Sözleriyle bakışlarım yere indi. Konu ne olursa olsun şaka yapan biri değildi. Pizza kutusunu önüme doğru iteklediğinde istemesem de uzanıp bıraktığım dilimi aldım ve yavaşça yemeye başladım.
Ağzıma aldığım her lokmayı çiğneyip yutmam dakikalarımı alıyordu. Ahmet uzun süreceğini fark etmişti ve beklerken boş durmamaya karar vermişti.
Elinde tableti vardı, dikkatlice onunla ilgilenirken arada yanına aldığı içkiden yudumluyordu.
Yaklaşık bir saat geçmişti ama ben yarısını bile yiyememiştim.
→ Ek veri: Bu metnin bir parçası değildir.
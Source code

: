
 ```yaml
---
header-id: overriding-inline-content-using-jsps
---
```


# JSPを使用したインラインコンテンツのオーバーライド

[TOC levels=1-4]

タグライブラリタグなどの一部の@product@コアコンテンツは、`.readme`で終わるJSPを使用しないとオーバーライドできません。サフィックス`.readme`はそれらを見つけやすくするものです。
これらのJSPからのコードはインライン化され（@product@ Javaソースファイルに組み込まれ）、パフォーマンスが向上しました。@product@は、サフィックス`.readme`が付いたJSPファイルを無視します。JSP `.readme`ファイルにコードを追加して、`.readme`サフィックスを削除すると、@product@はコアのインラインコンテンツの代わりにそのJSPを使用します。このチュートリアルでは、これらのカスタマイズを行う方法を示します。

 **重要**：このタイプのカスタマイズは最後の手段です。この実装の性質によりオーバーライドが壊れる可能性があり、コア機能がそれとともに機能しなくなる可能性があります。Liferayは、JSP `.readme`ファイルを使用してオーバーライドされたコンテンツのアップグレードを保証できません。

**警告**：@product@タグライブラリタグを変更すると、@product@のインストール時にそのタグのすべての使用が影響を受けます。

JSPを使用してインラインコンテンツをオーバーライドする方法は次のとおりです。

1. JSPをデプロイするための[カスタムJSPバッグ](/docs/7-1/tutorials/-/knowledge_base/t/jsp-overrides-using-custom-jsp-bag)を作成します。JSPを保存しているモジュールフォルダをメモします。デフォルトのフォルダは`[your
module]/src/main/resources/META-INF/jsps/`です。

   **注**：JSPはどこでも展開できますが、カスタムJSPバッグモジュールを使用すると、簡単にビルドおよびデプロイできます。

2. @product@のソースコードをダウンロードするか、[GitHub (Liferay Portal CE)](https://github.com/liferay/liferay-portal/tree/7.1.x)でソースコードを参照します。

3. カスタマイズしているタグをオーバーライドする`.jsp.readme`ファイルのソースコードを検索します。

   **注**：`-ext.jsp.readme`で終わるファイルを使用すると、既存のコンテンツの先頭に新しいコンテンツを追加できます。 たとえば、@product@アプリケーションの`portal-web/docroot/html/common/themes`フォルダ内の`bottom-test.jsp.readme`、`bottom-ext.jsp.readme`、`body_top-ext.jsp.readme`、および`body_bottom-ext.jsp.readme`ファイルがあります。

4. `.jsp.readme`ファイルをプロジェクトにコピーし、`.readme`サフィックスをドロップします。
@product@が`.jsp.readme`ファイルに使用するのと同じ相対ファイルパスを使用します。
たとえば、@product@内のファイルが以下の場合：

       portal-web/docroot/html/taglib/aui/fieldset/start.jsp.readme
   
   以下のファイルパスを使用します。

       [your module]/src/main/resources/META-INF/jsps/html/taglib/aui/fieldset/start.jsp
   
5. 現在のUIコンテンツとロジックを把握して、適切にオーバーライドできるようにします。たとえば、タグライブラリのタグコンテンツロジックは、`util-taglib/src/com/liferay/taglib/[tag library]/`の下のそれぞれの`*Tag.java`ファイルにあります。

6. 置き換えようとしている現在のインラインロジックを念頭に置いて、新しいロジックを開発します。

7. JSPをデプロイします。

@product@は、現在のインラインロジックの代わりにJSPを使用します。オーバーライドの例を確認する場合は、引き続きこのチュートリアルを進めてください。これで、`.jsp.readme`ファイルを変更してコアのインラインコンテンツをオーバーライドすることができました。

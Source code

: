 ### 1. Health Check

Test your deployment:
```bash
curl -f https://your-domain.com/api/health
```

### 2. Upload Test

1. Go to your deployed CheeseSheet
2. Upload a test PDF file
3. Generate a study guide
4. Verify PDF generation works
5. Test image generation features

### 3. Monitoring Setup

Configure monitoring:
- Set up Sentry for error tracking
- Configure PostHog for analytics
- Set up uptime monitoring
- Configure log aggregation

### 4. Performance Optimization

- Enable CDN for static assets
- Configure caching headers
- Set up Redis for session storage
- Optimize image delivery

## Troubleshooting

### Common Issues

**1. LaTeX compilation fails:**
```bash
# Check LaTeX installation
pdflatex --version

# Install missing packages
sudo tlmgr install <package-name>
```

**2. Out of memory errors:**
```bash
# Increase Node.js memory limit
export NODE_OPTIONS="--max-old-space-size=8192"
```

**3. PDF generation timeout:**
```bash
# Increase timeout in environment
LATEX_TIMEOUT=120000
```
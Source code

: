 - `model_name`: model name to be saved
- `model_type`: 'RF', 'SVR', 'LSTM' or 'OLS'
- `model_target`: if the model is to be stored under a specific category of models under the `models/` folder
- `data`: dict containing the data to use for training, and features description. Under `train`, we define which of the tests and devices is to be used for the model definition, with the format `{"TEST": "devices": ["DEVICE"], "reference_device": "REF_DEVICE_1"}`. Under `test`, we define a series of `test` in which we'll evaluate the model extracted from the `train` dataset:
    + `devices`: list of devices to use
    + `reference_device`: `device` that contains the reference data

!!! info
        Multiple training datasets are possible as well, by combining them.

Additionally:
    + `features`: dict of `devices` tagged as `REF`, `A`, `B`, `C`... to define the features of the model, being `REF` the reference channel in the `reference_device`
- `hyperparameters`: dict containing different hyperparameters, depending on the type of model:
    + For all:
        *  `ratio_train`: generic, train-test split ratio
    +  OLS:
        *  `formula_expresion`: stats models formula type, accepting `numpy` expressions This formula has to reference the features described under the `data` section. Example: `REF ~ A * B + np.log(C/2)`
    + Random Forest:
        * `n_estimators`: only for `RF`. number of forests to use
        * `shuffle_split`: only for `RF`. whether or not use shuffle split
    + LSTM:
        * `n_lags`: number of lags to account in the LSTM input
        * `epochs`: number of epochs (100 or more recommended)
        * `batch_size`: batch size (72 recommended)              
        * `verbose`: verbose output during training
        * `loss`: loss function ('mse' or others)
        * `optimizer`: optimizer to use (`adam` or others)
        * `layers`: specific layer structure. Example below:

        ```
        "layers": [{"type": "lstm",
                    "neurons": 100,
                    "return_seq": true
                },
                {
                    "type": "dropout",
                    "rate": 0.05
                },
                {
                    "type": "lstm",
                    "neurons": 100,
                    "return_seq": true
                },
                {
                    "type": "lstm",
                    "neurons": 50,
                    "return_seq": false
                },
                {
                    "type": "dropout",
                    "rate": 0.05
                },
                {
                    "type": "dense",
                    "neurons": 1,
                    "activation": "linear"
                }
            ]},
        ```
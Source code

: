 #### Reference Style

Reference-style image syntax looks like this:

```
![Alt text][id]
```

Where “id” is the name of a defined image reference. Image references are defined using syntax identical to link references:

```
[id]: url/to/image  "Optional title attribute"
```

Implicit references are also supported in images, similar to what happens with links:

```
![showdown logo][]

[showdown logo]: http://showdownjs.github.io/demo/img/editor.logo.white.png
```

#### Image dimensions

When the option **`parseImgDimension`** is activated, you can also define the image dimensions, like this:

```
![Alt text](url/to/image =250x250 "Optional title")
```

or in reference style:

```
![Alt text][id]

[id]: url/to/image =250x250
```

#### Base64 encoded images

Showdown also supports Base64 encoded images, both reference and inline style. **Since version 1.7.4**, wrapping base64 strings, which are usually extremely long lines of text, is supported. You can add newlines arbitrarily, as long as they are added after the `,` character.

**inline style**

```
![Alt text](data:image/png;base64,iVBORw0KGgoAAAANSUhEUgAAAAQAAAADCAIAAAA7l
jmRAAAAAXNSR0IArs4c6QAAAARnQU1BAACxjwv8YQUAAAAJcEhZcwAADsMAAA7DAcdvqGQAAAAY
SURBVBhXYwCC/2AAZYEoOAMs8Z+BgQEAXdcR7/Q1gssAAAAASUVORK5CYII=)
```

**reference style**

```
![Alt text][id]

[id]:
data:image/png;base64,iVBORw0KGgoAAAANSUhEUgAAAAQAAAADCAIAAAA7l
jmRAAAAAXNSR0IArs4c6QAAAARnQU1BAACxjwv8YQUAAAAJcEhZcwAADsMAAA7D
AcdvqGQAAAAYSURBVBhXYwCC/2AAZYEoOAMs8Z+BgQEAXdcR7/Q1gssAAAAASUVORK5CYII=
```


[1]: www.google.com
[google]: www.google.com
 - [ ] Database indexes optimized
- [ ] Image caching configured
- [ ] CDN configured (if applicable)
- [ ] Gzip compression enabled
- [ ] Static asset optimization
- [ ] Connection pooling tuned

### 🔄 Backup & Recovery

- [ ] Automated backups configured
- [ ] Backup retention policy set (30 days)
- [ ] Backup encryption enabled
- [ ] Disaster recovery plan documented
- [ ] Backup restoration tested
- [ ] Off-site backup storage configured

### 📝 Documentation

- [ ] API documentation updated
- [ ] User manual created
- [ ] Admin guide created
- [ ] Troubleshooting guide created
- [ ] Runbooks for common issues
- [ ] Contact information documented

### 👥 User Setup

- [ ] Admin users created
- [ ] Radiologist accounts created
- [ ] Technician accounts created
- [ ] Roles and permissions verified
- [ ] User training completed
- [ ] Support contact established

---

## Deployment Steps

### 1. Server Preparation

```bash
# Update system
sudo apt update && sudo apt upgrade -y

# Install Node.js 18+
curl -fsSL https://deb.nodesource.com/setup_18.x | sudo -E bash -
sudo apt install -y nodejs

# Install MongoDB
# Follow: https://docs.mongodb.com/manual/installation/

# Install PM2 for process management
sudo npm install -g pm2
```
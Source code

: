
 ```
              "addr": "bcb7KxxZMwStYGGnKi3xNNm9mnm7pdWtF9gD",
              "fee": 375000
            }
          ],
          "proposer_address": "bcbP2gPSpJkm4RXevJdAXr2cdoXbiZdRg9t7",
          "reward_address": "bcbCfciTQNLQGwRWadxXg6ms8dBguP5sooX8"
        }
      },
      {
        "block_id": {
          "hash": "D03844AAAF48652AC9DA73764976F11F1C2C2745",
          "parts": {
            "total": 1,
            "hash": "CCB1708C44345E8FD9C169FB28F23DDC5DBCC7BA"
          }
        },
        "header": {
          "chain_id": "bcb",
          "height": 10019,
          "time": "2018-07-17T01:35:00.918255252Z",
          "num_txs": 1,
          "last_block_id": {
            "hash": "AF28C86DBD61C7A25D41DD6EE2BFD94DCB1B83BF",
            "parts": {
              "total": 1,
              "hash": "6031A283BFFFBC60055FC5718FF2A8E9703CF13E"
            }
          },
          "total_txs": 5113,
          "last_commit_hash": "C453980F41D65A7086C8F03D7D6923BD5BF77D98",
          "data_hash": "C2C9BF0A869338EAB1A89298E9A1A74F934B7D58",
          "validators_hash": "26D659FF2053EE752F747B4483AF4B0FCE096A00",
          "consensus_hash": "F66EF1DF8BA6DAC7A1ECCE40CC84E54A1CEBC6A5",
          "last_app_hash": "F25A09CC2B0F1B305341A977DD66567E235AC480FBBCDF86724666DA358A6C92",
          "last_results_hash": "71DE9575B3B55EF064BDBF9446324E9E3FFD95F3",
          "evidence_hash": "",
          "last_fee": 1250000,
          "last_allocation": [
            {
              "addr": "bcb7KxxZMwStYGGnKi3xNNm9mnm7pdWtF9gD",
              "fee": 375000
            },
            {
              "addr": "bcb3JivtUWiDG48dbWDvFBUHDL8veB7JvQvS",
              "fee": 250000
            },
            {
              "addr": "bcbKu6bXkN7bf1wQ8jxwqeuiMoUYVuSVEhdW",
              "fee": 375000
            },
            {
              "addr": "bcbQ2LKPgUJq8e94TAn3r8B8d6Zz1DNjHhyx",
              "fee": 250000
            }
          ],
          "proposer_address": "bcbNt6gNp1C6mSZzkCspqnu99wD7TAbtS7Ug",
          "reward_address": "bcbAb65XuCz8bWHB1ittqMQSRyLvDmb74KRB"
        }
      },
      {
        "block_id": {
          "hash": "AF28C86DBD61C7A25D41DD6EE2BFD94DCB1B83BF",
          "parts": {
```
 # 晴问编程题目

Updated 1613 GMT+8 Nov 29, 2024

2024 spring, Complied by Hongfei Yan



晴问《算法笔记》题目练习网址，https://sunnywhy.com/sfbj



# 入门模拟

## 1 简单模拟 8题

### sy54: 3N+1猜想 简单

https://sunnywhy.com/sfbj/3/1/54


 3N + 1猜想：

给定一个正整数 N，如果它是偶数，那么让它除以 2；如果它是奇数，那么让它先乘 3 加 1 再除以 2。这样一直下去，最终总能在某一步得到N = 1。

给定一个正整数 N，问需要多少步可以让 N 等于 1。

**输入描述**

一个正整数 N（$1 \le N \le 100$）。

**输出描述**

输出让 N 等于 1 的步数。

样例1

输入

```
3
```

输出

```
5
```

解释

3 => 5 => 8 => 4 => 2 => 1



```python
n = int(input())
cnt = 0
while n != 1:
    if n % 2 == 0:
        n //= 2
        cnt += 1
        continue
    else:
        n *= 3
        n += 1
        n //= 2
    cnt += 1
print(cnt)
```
Midem bulanmaya başlamıştı. "Bu kadar yeter mi?" diye sorduğumda bakışları tabletinden önce pizza kutusuna sonra bana kaydı.
"Hepsi bitecek emrim hala geçerli."
İçimden pizza kutusunu kafasına geçirmek gelse de hareketlerim düşüncelerimin zıddıydı. Bir dilim daha alıp kendimi yemek için zorlamaya başladım.
Ben ağzımdaki lokmalarla boğuşurken o telefonla birini arayıp çağırdı ve çok geçmeden Yaralı içeri geldi.
Ahmet'in yanında durduğunda tablete bakmaya başladılar. "Gitmeden Can'dan aldığım yerle ilgili planları anlat." dedi.
Yaralı'nın gidecek olması beni oldukça endişelendiriyordu. Tableti eline alıp birkaç şeye dokundu ve Ahmet'e gösterdi.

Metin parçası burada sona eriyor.